● What this task involves: In the records that follow, find each line containing "https" and copy it.

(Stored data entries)
-- Opening Marker --
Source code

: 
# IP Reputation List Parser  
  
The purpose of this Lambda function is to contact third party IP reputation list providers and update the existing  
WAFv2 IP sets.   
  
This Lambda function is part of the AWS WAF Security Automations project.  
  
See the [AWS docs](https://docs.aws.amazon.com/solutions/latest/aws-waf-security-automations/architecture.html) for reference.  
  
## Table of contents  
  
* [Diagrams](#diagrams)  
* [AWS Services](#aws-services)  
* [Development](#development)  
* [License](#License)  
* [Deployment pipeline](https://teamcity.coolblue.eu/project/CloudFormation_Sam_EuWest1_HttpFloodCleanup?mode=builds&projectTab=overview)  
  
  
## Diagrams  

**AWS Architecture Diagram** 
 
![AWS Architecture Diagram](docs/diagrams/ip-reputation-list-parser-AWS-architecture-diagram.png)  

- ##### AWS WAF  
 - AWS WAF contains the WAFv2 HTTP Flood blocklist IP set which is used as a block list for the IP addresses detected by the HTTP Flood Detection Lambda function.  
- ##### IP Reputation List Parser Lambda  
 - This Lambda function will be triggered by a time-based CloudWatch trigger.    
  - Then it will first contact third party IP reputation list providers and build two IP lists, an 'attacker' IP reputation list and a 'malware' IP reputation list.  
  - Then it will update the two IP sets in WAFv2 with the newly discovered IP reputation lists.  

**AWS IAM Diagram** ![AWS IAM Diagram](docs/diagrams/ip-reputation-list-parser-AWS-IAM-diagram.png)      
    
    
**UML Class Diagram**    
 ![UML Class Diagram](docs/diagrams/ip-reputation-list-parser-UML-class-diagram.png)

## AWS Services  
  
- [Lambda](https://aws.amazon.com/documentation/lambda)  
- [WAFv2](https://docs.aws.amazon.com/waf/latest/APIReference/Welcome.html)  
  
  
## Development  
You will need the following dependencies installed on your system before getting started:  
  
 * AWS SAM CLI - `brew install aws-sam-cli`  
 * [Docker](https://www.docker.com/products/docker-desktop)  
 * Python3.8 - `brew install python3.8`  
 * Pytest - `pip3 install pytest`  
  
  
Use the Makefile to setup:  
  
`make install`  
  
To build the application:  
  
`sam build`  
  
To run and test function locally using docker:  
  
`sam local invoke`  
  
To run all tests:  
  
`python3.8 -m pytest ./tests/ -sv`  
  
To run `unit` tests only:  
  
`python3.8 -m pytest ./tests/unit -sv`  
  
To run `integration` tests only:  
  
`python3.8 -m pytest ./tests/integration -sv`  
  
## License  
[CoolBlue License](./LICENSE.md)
-- Closing Marker --
● Answer to this problem:
See the [AWS docs](https://docs.aws.amazon.com/solutions/latest/aws-waf-security-automations/architecture.html) for reference.  
* [Deployment pipeline](https://teamcity.coolblue.eu/project/CloudFormation_Sam_EuWest1_HttpFloodCleanup?mode=builds&projectTab=overview)  
- [Lambda](https://aws.amazon.com/documentation/lambda)  
- [WAFv2](https://docs.aws.amazon.com/waf/latest/APIReference/Welcome.html)  
 * [Docker](https://www.docker.com/products/docker-desktop)  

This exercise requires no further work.